*** Block opens ***
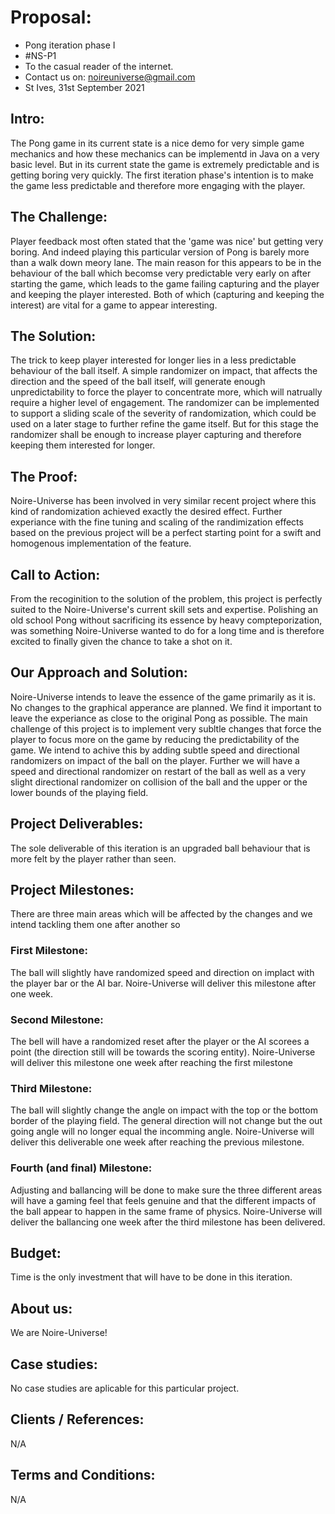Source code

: # Proposal:
- Pong iteration phase I
- #NS-P1
- To the casual reader of the internet.
- Contact us on: noireuniverse@gmail.com
- St Ives, 31st September 2021

## Intro:
The Pong game in its current state is a nice demo for very simple game mechanics and how these mechanics can be implementd in Java on a very basic level. But in its current state the game is extremely predictable and is getting boring very quickly. The first iteration phase's intention is to make the game less predictable and therefore more engaging with the player.

## The Challenge:
Player feedback most often stated that the 'game was nice' but getting very boring. And indeed playing this particular version of Pong is barely more than a walk down meory lane. The main reason for this appears to be in the behaviour of the ball which becomse very predictable very early on after starting the game, which leads to the game failing capturing and the player and keeping the player interested. Both of which (capturing and keeping the interest) are vital for a game to appear interesting.

## The Solution:
The trick to keep player interested for longer lies in a less predictable behaviour of the ball itself. A simple randomizer on impact, that affects the direction and the speed of the ball itself, will generate enough unpredictability to force the player to concentrate more, which will natrually require a higher level of engagement. The randomizer can be implemented to support a sliding scale of the severity of randomization, which could be used on a later stage to further refine the game itself. But for this stage the randomizer shall be enough to increase player capturing and therefore keeping them interested for longer.

## The Proof:
Noire-Universe has been involved in very similar recent project where this kind of randomization achieved exactly the desired effect. Further experiance with the fine tuning and scaling of the randimization effects based on the previous project will be a perfect starting point for a swift and homogenous implementation of the feature.

## Call to Action:
From the recoginition to the solution of the problem, this project is perfectly suited to the Noire-Universe's current skill sets and expertise. Polishing an old school Pong without sacrificing its essence by heavy compteporization, was something Noire-Universe wanted to do for a long time and is therefore excited to finally given the chance to take a shot on it.

## Our Approach and Solution:
Noire-Universe intends to leave the essence of the game primarily as it is. No changes to the graphical apperance are planned. We find it important to leave the experiance as close to the original Pong as possible. The main challenge of this project is to implement very subltle changes that force the player to focus more on the game by reducing the predictability of the game. We intend to achive this by adding subtle speed and directional randomizers on impact of the ball on the player. Further we will have a speed and directional randomizer on restart of the ball as well as a very slight directional randomizer on collision of the ball and the upper or the lower bounds of the playing field.

## Project Deliverables:
The sole deliverable of this iteration is an upgraded ball behaviour that is more felt by the player rather than seen.

## Project Milestones:
There are three main areas which will be affected by the changes and we intend tackling them one after another so
### First Milestone:
The ball will slightly have randomized speed and direction on implact with the player bar or the AI bar. Noire-Universe will deliver this milestone after one week.
### Second Milestone:
The bell will have a randomized reset after the player or the AI scorees a point (the direction still will be towards the scoring entity). Noire-Universe will deliver this milestone one week after reaching the first milestone
### Third Milestone:
The ball will slightly change the angle on impact with the top or the bottom border of the playing field. The general direction will not change but the out going angle will no longer equal the incomming angle. Noire-Universe will deliver this deliverable one week after reaching the previous milestone.
### Fourth (and final) Milestone:
Adjusting and ballancing will be done to make sure the three different areas will have a gaming feel that feels genuine and that the different impacts of the ball appear to happen in the same frame of physics. Noire-Universe will deliver the ballancing one week after the third milestone has been delivered.

## Budget:
Time is the only investment that will have to be done in this iteration.

## About us:
We are Noire-Universe!

## Case studies:
No case studies are aplicable for this particular project.

## Clients / References:
N/A

## Terms and Conditions:
N/A

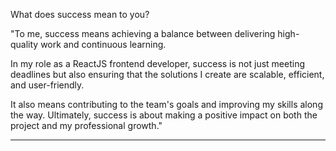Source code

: What does success mean to you?

"To me, success means achieving a balance between delivering high-quality work and continuous learning. 

In my role as a ReactJS frontend developer, success is not just meeting deadlines but also ensuring that the solutions I create are scalable, efficient, and user-friendly.

 It also means contributing to the team's goals and improving my skills along the way. Ultimately, success is about making a positive impact on both the project and my professional growth."


























































-----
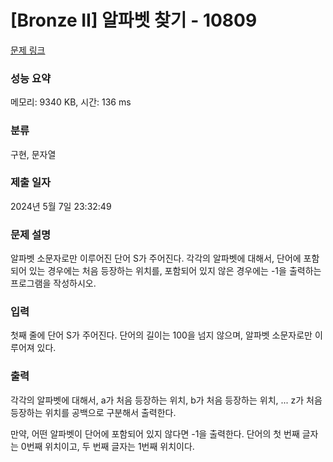 # [Bronze II] 알파벳 찾기 - 10809 

[문제 링크](https://www.acmicpc.net/problem/10809) 

### 성능 요약

메모리: 9340 KB, 시간: 136 ms

### 분류

구현, 문자열

### 제출 일자

2024년 5월 7일 23:32:49

### 문제 설명

<p>알파벳 소문자로만 이루어진 단어 S가 주어진다. 각각의 알파벳에 대해서, 단어에 포함되어 있는 경우에는 처음 등장하는 위치를, 포함되어 있지 않은 경우에는 -1을 출력하는 프로그램을 작성하시오.</p>

### 입력 

 <p>첫째 줄에 단어 S가 주어진다. 단어의 길이는 100을 넘지 않으며, 알파벳 소문자로만 이루어져 있다.</p>

### 출력 

 <p>각각의 알파벳에 대해서, a가 처음 등장하는 위치, b가 처음 등장하는 위치, ... z가 처음 등장하는 위치를 공백으로 구분해서 출력한다.</p>

<p>만약, 어떤 알파벳이 단어에 포함되어 있지 않다면 -1을 출력한다. 단어의 첫 번째 글자는 0번째 위치이고, 두 번째 글자는 1번째 위치이다.</p>

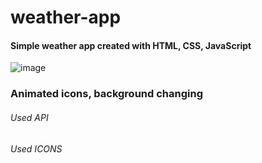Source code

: # weather-app
#### Simple weather app created with HTML, CSS, JavaScript

![image](https://user-images.githubusercontent.com/42873374/221883076-bc82cc25-86f2-4ec8-bae9-c0d3aa57683e.png)

### Animated icons, background changing


###### Used API
###### Used ICONS
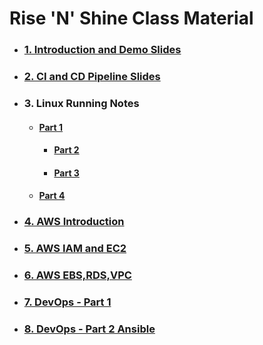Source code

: # **Rise 'N' Shine** Class Material

- ### [**1. Introduction and Demo Slides**](1.DevOps-Demo.pdf)

- ### [**2. CI and CD Pipeline Slides**](2.CI-and-CD-Pipeline.pdf)

- ### **3. Linux Running Notes**

  - #### [**Part 1**](3.Linux_Material_Part_1.pdf)

    - #### [**Part 2**](3.Linux_Material_Part_2.pdf)

    - #### [**Part 3**](3.Linux_Material_Part_3.pdf)
    
  - #### [**Part 4**](3.Linux_Material_Part_4.pdf)

- ### [**4. AWS Introduction**](4.AWS-Introduction.pdf)

- ### [**5. AWS IAM and EC2**]()

- ### [**6. AWS EBS,RDS,VPC**](6.AWS-EBS-VPC-RDS.pdf)

- ### [**7. DevOps - Part 1**](8.DevOps-Part-1.pdf)

- ### [**8. DevOps - Part 2 Ansible**](9.DevOps-Part-2.pdf)


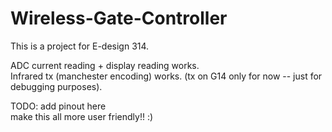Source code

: # Wireless-Gate-Controller
This is a project for E-design 314. 

ADC current reading + display reading works.
<br>
Infrared tx (manchester encoding) works. (tx on G14 only for now -- just for debugging purposes).

TODO: 
add pinout here<br>
make this all more user friendly!! :)
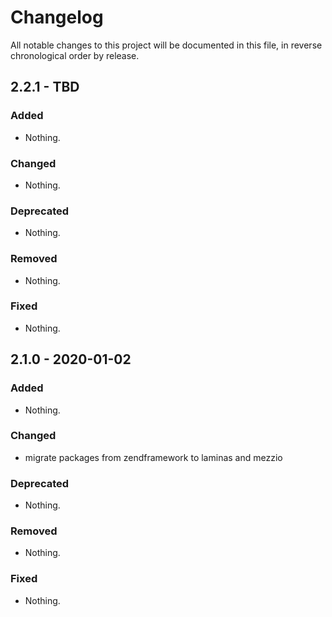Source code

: # Changelog

All notable changes to this project will be documented in this file, in reverse chronological order by release.

## 2.2.1 - TBD

### Added

- Nothing.

### Changed

- Nothing.

### Deprecated

- Nothing.

### Removed

- Nothing.

### Fixed

- Nothing.

## 2.1.0 - 2020-01-02

### Added

- Nothing.

### Changed

- migrate packages from zendframework to laminas and mezzio

### Deprecated

- Nothing.

### Removed

- Nothing.

### Fixed

- Nothing.

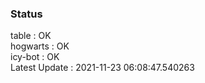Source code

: ### Status


table : OK  
hogwarts : OK  
icy-bot : OK  
Latest Update : 2021-11-23 06:08:47.540263
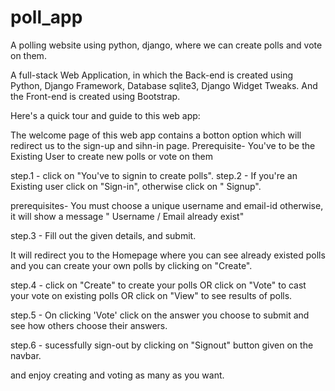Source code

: # poll_app
A polling website using python, django, where we can create polls and vote on them.

A full-stack Web Application, in which the Back-end is created using Python, Django Framework, Database sqlite3, Django Widget Tweaks. And the Front-end is created using Bootstrap. 

Here's a quick tour and guide to this web app:

The welcome page of this web app contains a botton option which will redirect us to the sign-up and sihn-in page.
Prerequisite- You've to be the Existing User to create new polls or vote on them 

step.1 - click on "You've to signin to create polls".
step.2 - If you're an Existing user click on "Sign-in", otherwise click on " Signup".

prerequisites- You must choose a unique username and email-id otherwise, it will show a message " Username / Email already exist"

step.3 - Fill out the given details, and submit.

It will redirect you to the Homepage where you can see already existed polls and you can create your own polls by clicking on "Create".

step.4 - click on "Create" to create your polls OR click on "Vote" to cast your vote on existing polls OR click on "View" to see results of polls.

step.5 - On clicking 'Vote' click on the answer you choose to submit and see how others choose their answers.

step.6 - sucessfully sign-out by clicking on "Signout" button given on the navbar.

and enjoy creating and voting as many as you want. 
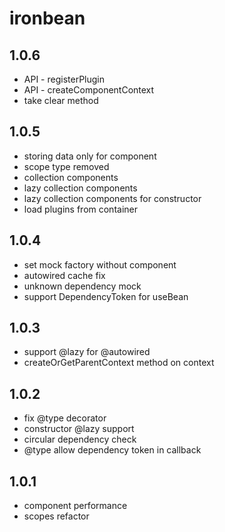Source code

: # ironbean

## 1.0.6
- API - registerPlugin
- API - createComponentContext
- take clear method

## 1.0.5
- storing data only for component
- scope type removed
- collection components
- lazy collection components
- lazy collection components for constructor
- load plugins from container

## 1.0.4
- set mock factory without component
- autowired cache fix
- unknown dependency mock
- support DependencyToken for useBean

## 1.0.3
- support @lazy for @autowired
- createOrGetParentContext method on context

## 1.0.2

- fix @type decorator
- constructor @lazy support
- circular dependency check
- @type allow dependency token in callback

## 1.0.1

- component performance
- scopes refactor
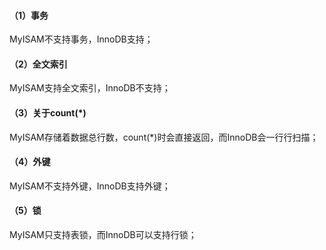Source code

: #### （1）事务
MyISAM不支持事务，InnoDB支持；  

#### （2）全文索引
MyISAM支持全文索引，InnoDB不支持；  

#### （3）关于count(*)
MyISAM存储着数据总行数，count(*)时会直接返回，而InnoDB会一行行扫描；  

#### （4）外键
MyISAM不支持外键，InnoDB支持外键；  

#### （5）锁
MyISAM只支持表锁，而InnoDB可以支持行锁；  

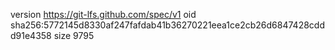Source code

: version https://git-lfs.github.com/spec/v1
oid sha256:5772145d8330af247fafdab41b36270221eea1ce2cb26d6847428cddd91e4358
size 9795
*** Block closes ***
▶ _WORK INSTRUCTIONS_:
Scan the data above for the word "using" and report every line where it is found.

▶ _WRITTEN SOLUTION_:
A polling website using python, django, where we can create polls and vote on them.
A full-stack Web Application, in which the Back-end is created using Python, Django Framework, Database sqlite3, Django Widget Tweaks. And the Front-end is created using Bootstrap. 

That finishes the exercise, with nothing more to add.